• [Assigned task]: Give back all of the data, word for word.

• [Records provided]:
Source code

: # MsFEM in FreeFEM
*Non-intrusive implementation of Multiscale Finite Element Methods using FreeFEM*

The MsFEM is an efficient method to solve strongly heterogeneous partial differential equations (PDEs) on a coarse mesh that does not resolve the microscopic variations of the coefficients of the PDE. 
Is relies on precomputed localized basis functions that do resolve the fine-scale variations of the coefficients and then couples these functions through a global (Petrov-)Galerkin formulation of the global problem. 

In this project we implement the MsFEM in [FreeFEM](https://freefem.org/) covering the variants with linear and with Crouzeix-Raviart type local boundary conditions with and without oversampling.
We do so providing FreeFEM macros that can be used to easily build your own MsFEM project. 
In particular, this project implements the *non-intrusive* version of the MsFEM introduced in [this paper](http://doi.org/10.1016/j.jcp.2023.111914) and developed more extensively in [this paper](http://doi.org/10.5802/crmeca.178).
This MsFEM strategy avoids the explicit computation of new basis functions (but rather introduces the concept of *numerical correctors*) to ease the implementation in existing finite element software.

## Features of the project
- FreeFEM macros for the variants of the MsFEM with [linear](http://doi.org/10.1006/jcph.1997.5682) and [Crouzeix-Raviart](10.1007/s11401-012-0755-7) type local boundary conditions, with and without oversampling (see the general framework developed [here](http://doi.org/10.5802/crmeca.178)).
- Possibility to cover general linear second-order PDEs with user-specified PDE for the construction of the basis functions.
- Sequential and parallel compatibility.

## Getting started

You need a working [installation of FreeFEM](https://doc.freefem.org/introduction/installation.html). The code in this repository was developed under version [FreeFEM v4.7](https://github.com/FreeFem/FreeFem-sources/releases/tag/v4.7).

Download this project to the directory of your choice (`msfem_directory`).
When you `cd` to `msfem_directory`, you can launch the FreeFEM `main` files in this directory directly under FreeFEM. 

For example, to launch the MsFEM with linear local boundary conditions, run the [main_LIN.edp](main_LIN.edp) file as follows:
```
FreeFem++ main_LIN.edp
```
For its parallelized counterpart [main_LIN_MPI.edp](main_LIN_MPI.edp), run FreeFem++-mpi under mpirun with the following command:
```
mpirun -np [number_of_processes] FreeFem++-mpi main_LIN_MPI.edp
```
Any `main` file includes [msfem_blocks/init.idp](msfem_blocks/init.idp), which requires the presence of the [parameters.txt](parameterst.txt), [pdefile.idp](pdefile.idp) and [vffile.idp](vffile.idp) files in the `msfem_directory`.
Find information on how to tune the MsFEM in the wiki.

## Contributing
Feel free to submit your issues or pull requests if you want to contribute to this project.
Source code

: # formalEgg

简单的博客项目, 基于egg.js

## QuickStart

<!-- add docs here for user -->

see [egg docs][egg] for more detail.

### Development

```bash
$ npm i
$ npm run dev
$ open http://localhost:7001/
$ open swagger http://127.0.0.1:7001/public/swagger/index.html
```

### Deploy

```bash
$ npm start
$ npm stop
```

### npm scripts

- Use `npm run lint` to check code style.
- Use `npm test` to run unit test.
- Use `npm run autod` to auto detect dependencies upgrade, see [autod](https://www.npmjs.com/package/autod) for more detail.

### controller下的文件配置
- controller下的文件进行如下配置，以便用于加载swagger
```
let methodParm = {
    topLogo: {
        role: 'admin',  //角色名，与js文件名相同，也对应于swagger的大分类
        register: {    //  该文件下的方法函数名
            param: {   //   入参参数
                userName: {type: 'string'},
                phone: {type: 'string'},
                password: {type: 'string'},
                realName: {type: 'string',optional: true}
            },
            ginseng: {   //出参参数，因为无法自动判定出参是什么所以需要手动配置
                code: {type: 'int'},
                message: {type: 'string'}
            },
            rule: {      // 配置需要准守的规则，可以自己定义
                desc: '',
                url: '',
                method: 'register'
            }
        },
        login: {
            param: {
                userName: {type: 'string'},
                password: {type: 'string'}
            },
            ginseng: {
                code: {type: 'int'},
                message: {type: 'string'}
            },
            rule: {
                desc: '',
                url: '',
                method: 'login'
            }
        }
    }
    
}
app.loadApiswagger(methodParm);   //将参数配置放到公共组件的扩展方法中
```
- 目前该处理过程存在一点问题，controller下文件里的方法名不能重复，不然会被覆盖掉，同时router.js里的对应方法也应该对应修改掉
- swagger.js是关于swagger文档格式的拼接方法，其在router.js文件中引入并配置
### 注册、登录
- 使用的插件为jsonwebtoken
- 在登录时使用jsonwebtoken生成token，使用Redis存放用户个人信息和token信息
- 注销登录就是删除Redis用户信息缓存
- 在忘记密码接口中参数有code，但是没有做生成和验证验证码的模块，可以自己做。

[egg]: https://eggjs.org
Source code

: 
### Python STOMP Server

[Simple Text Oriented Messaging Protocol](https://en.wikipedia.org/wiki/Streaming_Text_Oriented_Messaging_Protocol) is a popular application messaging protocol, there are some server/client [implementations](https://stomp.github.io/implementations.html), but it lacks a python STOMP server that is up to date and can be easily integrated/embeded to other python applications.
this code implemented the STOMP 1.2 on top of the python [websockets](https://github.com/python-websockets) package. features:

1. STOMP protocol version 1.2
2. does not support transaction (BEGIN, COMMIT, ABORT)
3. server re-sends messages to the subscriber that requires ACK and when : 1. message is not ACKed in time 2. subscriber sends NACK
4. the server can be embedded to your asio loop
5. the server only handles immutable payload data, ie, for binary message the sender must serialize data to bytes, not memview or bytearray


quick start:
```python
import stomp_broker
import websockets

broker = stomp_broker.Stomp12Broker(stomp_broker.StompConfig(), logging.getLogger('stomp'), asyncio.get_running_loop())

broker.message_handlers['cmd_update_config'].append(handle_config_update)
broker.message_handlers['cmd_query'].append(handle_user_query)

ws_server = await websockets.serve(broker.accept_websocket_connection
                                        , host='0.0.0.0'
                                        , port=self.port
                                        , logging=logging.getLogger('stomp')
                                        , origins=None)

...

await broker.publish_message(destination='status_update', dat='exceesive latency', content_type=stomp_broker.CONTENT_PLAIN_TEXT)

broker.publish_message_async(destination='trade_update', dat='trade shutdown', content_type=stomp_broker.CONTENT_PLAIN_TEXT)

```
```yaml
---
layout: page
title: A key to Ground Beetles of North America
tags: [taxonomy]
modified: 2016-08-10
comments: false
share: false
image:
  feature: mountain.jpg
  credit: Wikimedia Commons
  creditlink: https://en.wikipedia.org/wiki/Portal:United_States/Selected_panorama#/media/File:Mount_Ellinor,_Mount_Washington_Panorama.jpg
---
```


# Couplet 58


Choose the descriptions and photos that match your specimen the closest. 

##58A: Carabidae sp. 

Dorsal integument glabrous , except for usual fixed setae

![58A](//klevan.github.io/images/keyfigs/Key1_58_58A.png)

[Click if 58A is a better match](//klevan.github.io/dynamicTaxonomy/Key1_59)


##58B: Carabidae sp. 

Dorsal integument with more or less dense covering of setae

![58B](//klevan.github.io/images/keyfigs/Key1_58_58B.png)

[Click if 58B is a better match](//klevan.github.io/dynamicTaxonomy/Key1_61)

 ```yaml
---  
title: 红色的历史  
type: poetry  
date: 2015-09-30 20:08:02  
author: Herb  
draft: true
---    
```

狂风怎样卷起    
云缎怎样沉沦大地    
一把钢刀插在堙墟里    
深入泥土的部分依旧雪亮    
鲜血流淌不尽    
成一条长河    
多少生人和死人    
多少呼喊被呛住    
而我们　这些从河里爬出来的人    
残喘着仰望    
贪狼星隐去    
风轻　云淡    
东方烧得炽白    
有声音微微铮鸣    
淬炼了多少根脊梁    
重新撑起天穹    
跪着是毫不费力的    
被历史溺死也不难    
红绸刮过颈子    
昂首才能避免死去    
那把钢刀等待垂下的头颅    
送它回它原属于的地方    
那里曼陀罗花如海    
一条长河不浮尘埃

• [Solution to this task]:
Source code

: # MsFEM in FreeFEM
*Non-intrusive implementation of Multiscale Finite Element Methods using FreeFEM*

The MsFEM is an efficient method to solve strongly heterogeneous partial differential equations (PDEs) on a coarse mesh that does not resolve the microscopic variations of the coefficients of the PDE. 
Is relies on precomputed localized basis functions that do resolve the fine-scale variations of the coefficients and then couples these functions through a global (Petrov-)Galerkin formulation of the global problem. 

In this project we implement the MsFEM in [FreeFEM](https://freefem.org/) covering the variants with linear and with Crouzeix-Raviart type local boundary conditions with and without oversampling.
We do so providing FreeFEM macros that can be used to easily build your own MsFEM project. 
In particular, this project implements the *non-intrusive* version of the MsFEM introduced in [this paper](http://doi.org/10.1016/j.jcp.2023.111914) and developed more extensively in [this paper](http://doi.org/10.5802/crmeca.178).
This MsFEM strategy avoids the explicit computation of new basis functions (but rather introduces the concept of *numerical correctors*) to ease the implementation in existing finite element software.

## Features of the project
- FreeFEM macros for the variants of the MsFEM with [linear](http://doi.org/10.1006/jcph.1997.5682) and [Crouzeix-Raviart](10.1007/s11401-012-0755-7) type local boundary conditions, with and without oversampling (see the general framework developed [here](http://doi.org/10.5802/crmeca.178)).
- Possibility to cover general linear second-order PDEs with user-specified PDE for the construction of the basis functions.
- Sequential and parallel compatibility.

## Getting started

You need a working [installation of FreeFEM](https://doc.freefem.org/introduction/installation.html). The code in this repository was developed under version [FreeFEM v4.7](https://github.com/FreeFem/FreeFem-sources/releases/tag/v4.7).

Download this project to the directory of your choice (`msfem_directory`).
When you `cd` to `msfem_directory`, you can launch the FreeFEM `main` files in this directory directly under FreeFEM. 

For example, to launch the MsFEM with linear local boundary conditions, run the [main_LIN.edp](main_LIN.edp) file as follows:
```
FreeFem++ main_LIN.edp
```
For its parallelized counterpart [main_LIN_MPI.edp](main_LIN_MPI.edp), run FreeFem++-mpi under mpirun with the following command:
```
mpirun -np [number_of_processes] FreeFem++-mpi main_LIN_MPI.edp
```
Any `main` file includes [msfem_blocks/init.idp](msfem_blocks/init.idp), which requires the presence of the [parameters.txt](parameterst.txt), [pdefile.idp](pdefile.idp) and [vffile.idp](vffile.idp) files in the `msfem_directory`.
Find information on how to tune the MsFEM in the wiki.

## Contributing
Feel free to submit your issues or pull requests if you want to contribute to this project.
Source code

: # formalEgg

简单的博客项目, 基于egg.js

## QuickStart

<!-- add docs here for user -->

see [egg docs][egg] for more detail.

### Development

```bash
$ npm i
$ npm run dev
$ open http://localhost:7001/
$ open swagger http://127.0.0.1:7001/public/swagger/index.html
```

### Deploy

```bash
$ npm start
$ npm stop
```

### npm scripts

- Use `npm run lint` to check code style.
- Use `npm test` to run unit test.
- Use `npm run autod` to auto detect dependencies upgrade, see [autod](https://www.npmjs.com/package/autod) for more detail.

### controller下的文件配置
- controller下的文件进行如下配置，以便用于加载swagger
```
let methodParm = {
    topLogo: {
        role: 'admin',  //角色名，与js文件名相同，也对应于swagger的大分类
        register: {    //  该文件下的方法函数名
            param: {   //   入参参数
                userName: {type: 'string'},
                phone: {type: 'string'},
                password: {type: 'string'},
                realName: {type: 'string',optional: true}
            },
            ginseng: {   //出参参数，因为无法自动判定出参是什么所以需要手动配置
                code: {type: 'int'},
                message: {type: 'string'}
            },
            rule: {      // 配置需要准守的规则，可以自己定义
                desc: '',
                url: '',
                method: 'register'
            }
        },
        login: {
            param: {
                userName: {type: 'string'},
                password: {type: 'string'}
            },
            ginseng: {
                code: {type: 'int'},
                message: {type: 'string'}
            },
            rule: {
                desc: '',
                url: '',
                method: 'login'
            }
        }
    }
    
}
app.loadApiswagger(methodParm);   //将参数配置放到公共组件的扩展方法中
```
- 目前该处理过程存在一点问题，controller下文件里的方法名不能重复，不然会被覆盖掉，同时router.js里的对应方法也应该对应修改掉
- swagger.js是关于swagger文档格式的拼接方法，其在router.js文件中引入并配置
### 注册、登录
- 使用的插件为jsonwebtoken
- 在登录时使用jsonwebtoken生成token，使用Redis存放用户个人信息和token信息
- 注销登录就是删除Redis用户信息缓存
- 在忘记密码接口中参数有code，但是没有做生成和验证验证码的模块，可以自己做。

[egg]: https://eggjs.org
Source code

: 
### Python STOMP Server

[Simple Text Oriented Messaging Protocol](https://en.wikipedia.org/wiki/Streaming_Text_Oriented_Messaging_Protocol) is a popular application messaging protocol, there are some server/client [implementations](https://stomp.github.io/implementations.html), but it lacks a python STOMP server that is up to date and can be easily integrated/embeded to other python applications.
this code implemented the STOMP 1.2 on top of the python [websockets](https://github.com/python-websockets) package. features:

1. STOMP protocol version 1.2
2. does not support transaction (BEGIN, COMMIT, ABORT)
3. server re-sends messages to the subscriber that requires ACK and when : 1. message is not ACKed in time 2. subscriber sends NACK
4. the server can be embedded to your asio loop
5. the server only handles immutable payload data, ie, for binary message the sender must serialize data to bytes, not memview or bytearray


quick start:
```python
import stomp_broker
import websockets

broker = stomp_broker.Stomp12Broker(stomp_broker.StompConfig(), logging.getLogger('stomp'), asyncio.get_running_loop())

broker.message_handlers['cmd_update_config'].append(handle_config_update)
broker.message_handlers['cmd_query'].append(handle_user_query)

ws_server = await websockets.serve(broker.accept_websocket_connection
                                        , host='0.0.0.0'
                                        , port=self.port
                                        , logging=logging.getLogger('stomp')
                                        , origins=None)

...

await broker.publish_message(destination='status_update', dat='exceesive latency', content_type=stomp_broker.CONTENT_PLAIN_TEXT)

broker.publish_message_async(destination='trade_update', dat='trade shutdown', content_type=stomp_broker.CONTENT_PLAIN_TEXT)

```
```yaml
---
layout: page
title: A key to Ground Beetles of North America
tags: [taxonomy]
modified: 2016-08-10
comments: false
share: false
image:
  feature: mountain.jpg
  credit: Wikimedia Commons
  creditlink: https://en.wikipedia.org/wiki/Portal:United_States/Selected_panorama#/media/File:Mount_Ellinor,_Mount_Washington_Panorama.jpg
---
```


# Couplet 58


Choose the descriptions and photos that match your specimen the closest. 

##58A: Carabidae sp. 

Dorsal integument glabrous , except for usual fixed setae

![58A](//klevan.github.io/images/keyfigs/Key1_58_58A.png)

[Click if 58A is a better match](//klevan.github.io/dynamicTaxonomy/Key1_59)


##58B: Carabidae sp. 

Dorsal integument with more or less dense covering of setae

![58B](//klevan.github.io/images/keyfigs/Key1_58_58B.png)

[Click if 58B is a better match](//klevan.github.io/dynamicTaxonomy/Key1_61)

 ```yaml
---  
title: 红色的历史  
type: poetry  
date: 2015-09-30 20:08:02  
author: Herb  
draft: true
---    
```

狂风怎样卷起    
云缎怎样沉沦大地    
一把钢刀插在堙墟里    
深入泥土的部分依旧雪亮    
鲜血流淌不尽    
成一条长河    
多少生人和死人    
多少呼喊被呛住    
而我们　这些从河里爬出来的人    
残喘着仰望    
贪狼星隐去    
风轻　云淡    
东方烧得炽白    
有声音微微铮鸣    
淬炼了多少根脊梁    
重新撑起天穹    
跪着是毫不费力的    
被历史溺死也不难    
红绸刮过颈子    
昂首才能避免死去    
那把钢刀等待垂下的头颅    
送它回它原属于的地方    
那里曼陀罗花如海    
一条长河不浮尘埃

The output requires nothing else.